- **Work instructions**: Every line in the listing below from the one with "## Properties" through the one with "DELETED | &quot;deleted&quot; |" is to be reproduced exactly, both ends included; leave out the rest.

- **Study material**:
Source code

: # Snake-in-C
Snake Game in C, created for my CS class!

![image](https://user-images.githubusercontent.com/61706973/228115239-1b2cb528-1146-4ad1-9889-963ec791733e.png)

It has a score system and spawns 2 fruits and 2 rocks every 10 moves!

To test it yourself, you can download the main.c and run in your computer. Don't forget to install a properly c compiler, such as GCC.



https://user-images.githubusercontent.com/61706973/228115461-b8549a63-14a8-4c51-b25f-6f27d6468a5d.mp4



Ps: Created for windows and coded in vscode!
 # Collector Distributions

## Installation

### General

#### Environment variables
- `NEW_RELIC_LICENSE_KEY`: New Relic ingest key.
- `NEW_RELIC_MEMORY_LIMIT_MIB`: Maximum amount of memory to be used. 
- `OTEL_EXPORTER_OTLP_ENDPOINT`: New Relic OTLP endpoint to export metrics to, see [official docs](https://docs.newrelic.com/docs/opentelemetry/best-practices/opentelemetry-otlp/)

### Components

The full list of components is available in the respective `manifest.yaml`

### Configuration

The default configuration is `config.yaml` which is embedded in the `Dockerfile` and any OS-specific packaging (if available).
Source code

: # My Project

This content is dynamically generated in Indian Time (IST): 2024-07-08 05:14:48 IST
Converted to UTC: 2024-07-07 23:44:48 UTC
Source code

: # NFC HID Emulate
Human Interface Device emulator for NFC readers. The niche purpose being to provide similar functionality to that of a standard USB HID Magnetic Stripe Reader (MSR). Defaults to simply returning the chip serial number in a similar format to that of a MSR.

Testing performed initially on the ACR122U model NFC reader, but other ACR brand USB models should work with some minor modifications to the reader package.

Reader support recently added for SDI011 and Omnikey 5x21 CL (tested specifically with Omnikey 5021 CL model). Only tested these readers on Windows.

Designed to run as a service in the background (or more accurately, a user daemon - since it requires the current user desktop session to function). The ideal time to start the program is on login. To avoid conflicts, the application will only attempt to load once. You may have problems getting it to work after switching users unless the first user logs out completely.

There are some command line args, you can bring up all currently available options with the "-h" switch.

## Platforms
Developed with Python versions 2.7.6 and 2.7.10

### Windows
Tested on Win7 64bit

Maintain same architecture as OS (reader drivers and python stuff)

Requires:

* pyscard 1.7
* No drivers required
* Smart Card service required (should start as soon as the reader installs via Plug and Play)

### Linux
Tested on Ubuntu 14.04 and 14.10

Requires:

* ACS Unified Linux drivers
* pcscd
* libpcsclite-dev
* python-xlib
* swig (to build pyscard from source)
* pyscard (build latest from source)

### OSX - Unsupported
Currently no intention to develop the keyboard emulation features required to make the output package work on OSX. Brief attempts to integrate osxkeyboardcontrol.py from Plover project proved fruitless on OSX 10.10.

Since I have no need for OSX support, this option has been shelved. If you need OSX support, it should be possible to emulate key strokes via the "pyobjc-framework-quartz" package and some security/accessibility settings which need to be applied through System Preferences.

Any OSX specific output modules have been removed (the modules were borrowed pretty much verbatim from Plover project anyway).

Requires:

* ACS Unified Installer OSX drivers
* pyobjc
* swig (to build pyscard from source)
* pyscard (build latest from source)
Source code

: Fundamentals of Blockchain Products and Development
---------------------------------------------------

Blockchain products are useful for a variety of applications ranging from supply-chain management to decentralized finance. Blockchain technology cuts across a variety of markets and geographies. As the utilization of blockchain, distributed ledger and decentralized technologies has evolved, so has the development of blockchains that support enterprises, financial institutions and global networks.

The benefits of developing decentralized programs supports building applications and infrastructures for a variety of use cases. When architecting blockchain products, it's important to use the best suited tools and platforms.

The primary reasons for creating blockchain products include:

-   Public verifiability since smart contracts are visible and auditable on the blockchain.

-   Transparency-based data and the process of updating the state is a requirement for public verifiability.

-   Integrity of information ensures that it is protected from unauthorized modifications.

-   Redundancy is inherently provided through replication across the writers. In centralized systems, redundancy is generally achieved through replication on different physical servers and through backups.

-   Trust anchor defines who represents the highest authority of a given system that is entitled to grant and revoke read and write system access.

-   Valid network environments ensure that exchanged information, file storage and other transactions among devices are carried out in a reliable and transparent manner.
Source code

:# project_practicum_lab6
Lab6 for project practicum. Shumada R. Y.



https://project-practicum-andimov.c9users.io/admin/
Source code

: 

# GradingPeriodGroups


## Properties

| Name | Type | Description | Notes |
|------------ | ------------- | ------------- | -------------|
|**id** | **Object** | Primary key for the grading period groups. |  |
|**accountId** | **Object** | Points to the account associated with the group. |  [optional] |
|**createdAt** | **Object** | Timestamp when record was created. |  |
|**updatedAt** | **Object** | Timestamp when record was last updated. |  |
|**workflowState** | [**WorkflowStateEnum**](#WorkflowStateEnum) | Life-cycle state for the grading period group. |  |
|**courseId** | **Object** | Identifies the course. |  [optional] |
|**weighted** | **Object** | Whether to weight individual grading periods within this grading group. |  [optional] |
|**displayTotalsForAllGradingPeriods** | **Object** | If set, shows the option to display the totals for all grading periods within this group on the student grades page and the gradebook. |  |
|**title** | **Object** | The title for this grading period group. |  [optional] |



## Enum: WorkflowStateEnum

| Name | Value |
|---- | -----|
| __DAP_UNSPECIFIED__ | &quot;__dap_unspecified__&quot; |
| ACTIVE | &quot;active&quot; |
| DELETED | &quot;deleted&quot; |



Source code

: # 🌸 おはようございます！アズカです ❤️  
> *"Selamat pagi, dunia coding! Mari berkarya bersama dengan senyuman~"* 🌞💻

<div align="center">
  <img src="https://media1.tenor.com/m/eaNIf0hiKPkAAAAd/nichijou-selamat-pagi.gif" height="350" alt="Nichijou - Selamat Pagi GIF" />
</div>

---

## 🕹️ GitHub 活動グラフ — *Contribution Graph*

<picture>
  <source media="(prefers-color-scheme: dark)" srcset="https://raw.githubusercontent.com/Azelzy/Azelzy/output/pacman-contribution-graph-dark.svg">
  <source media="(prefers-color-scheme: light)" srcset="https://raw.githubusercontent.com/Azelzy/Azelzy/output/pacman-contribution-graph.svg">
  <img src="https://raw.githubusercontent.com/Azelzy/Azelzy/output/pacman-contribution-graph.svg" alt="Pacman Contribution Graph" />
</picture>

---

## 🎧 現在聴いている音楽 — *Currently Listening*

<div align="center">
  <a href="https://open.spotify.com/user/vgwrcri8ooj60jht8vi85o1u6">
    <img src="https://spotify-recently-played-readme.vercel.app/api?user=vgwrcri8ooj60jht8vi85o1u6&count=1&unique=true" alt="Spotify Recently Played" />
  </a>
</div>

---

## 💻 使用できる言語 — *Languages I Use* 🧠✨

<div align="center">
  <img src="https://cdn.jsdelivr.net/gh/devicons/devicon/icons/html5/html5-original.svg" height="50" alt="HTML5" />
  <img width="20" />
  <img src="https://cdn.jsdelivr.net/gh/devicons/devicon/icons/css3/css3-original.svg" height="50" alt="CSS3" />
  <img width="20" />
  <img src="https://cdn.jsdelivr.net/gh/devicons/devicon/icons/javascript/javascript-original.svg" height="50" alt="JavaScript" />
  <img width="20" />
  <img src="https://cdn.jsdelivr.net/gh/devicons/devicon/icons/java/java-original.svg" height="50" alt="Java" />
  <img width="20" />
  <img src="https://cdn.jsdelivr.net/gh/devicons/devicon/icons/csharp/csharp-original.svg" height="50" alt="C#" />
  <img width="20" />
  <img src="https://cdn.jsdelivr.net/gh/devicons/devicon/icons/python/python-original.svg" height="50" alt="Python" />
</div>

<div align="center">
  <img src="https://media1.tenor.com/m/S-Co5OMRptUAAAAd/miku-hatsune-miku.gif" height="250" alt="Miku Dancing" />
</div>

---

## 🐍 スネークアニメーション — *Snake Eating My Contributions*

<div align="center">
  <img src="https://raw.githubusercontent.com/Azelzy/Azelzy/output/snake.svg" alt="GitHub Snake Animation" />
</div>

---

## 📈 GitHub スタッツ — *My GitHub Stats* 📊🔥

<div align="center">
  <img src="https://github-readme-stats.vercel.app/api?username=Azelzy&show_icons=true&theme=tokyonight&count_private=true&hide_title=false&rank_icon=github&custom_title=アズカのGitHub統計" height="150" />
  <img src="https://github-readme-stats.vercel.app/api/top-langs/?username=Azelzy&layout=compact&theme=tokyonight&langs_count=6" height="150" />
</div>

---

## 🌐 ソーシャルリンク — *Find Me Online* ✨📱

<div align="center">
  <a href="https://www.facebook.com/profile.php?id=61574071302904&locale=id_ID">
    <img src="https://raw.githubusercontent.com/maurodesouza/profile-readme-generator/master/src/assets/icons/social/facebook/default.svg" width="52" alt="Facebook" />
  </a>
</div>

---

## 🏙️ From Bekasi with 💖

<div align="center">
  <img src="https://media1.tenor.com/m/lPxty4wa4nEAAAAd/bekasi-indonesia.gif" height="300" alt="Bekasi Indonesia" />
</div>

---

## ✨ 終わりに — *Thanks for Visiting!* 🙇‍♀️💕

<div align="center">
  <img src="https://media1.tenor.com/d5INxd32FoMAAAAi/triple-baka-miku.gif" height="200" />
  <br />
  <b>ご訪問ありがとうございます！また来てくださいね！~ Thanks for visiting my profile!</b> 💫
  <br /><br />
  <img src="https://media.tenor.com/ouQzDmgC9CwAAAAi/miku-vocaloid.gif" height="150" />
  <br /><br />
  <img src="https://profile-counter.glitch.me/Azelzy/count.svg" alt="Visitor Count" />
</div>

- **Response to this exercise**:
## Properties

| Name | Type | Description | Notes |
|------------ | ------------- | ------------- | -------------|
|**id** | **Object** | Primary key for the grading period groups. |  |
|**accountId** | **Object** | Points to the account associated with the group. |  [optional] |
|**createdAt** | **Object** | Timestamp when record was created. |  |
|**updatedAt** | **Object** | Timestamp when record was last updated. |  |
|**workflowState** | [**WorkflowStateEnum**](#WorkflowStateEnum) | Life-cycle state for the grading period group. |  |
|**courseId** | **Object** | Identifies the course. |  [optional] |
|**weighted** | **Object** | Whether to weight individual grading periods within this grading group. |  [optional] |
|**displayTotalsForAllGradingPeriods** | **Object** | If set, shows the option to display the totals for all grading periods within this group on the student grades page and the gradebook. |  |
|**title** | **Object** | The title for this grading period group. |  [optional] |



## Enum: WorkflowStateEnum

| Name | Value |
|---- | -----|
| __DAP_UNSPECIFIED__ | &quot;__dap_unspecified__&quot; |
| ACTIVE | &quot;active&quot; |
| DELETED | &quot;deleted&quot; |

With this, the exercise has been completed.